The government proposed in July a cap of 15 percent on rent hikes after two years to protect tenants living in these units. The Transport and Housing Bureau has proposed lowering the cap to 10 percent.
Officials said they made the change after taking into consideration lawmakers’ concern.
In a document submitted to the Legislative Council, the bureau said the change would offer low-income tenants greater protection.
DAB lawmaker Wilson Or, who chairs a committee currently vetting the bill, welcomed the change.
He said grassroots residents living in subdivided flats have little bargaining power, and the government must act as a gatekeeper to prevent owners from raising rent drastically.
The president of the Hong Kong Owners Club, Diamond Shea, said the change would harm tenants ultimately because it would reduce the supply of subdivided flats.
He said such units are usually located in old buildings and owners had to bear a large amount of maintenance costs.
Shea added if they couldn’t make money from running subdivided flats, they would stop doing so.
Sze Lai-shan from the Society for Community Organisation welcomed the change, calling it an improvement.
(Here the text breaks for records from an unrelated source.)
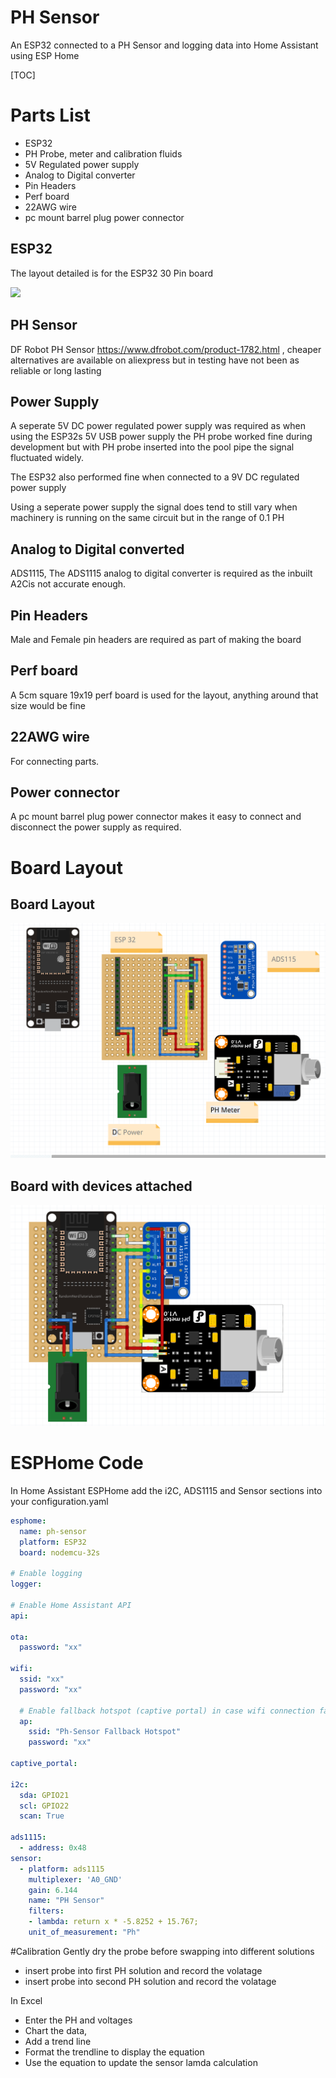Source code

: 
# PH Sensor

An ESP32 connected to a PH Sensor and logging data into Home Assistant using ESP Home

[TOC]

# Parts List

- ESP32
- PH Probe, meter and calibration fluids 
- 5V Regulated power supply
- Analog to Digital converter
- Pin Headers
- Perf board
- 22AWG wire
- pc mount barrel plug power connector


## ESP32
 The layout detailed is for the ESP32 30 Pin board

[![](https://circuits4you.com/wp-content/uploads/2018/12/ESP32-Pinout.jpg)](https://circuits4you.com/wp-content/uploads/2018/12/ESP32-Pinout.jpg)


## PH Sensor
DF Robot PH Sensor https://www.dfrobot.com/product-1782.html , cheaper alternatives are available on aliexpress but in testing have not been as reliable or long lasting


## Power Supply
A seperate 5V DC power regulated power supply was required as when using the ESP32s 5V USB power supply the PH probe worked fine during development but with PH probe inserted into the pool pipe the signal fluctuated widely.

The ESP32 also performed fine when connected to a 9V DC regulated power supply

Using a seperate power supply the signal does tend to still vary when machinery is running on the same circuit but in the range of 0.1 PH

## Analog to Digital converted
ADS1115, The ADS1115 analog to digital converter is required as the inbuilt A2Cis not accurate enough.

## Pin Headers
Male and Female pin headers are required as part of making the board

## Perf board
A 5cm square 19x19 perf board is used for the layout, anything around that size would be fine

## 22AWG wire
For connecting parts.

## Power connector
A pc mount barrel plug power connector makes it easy to connect and disconnect the power supply as required.

# Board Layout

## Board Layout
<img src="../../devices/ph_sensor/board_layout.png">



## Board with devices attached
<img src="../../devices/ph_sensor/ph%20sensor.png">

# ESPHome Code
In Home Assistant ESPHome add the i2C, ADS1115 and Sensor sections into your configuration.yaml


```yaml
esphome:
  name: ph-sensor
  platform: ESP32
  board: nodemcu-32s

# Enable logging
logger:

# Enable Home Assistant API
api:

ota:
  password: "xx"

wifi:
  ssid: "xx"
  password: "xx"

  # Enable fallback hotspot (captive portal) in case wifi connection fails
  ap:
    ssid: "Ph-Sensor Fallback Hotspot"
    password: "xx"

captive_portal:

i2c:
  sda: GPIO21
  scl: GPIO22
  scan: True
  
ads1115:
  - address: 0x48
sensor:
  - platform: ads1115
    multiplexer: 'A0_GND'
    gain: 6.144
    name: "PH Sensor"
    filters:
    - lambda: return x * -5.8252 + 15.767;
    unit_of_measurement: "Ph"
```



#Calibration
Gently dry the probe before swapping into different solutions
- insert probe into first PH solution and record the volatage 
- insert probe into second PH solution and record the volatage 

In Excel
- Enter the PH and voltages
- Chart the data, 
- Add a trend line
- Format the trendline to display the equation
- Use the equation to update the sensor lamda calculation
But she said even a 10 percent increase could be too much for the grassroots to bear. “We hope, of course, the landlords know those people actually can’t afford such a high level of increase in rent.”
The bill proposes giving tenants priority to renew their leases after two years by two more under a “standard tenancy agreement”, after which the landlord and tenant would be free to negotiate and enter into a new deal.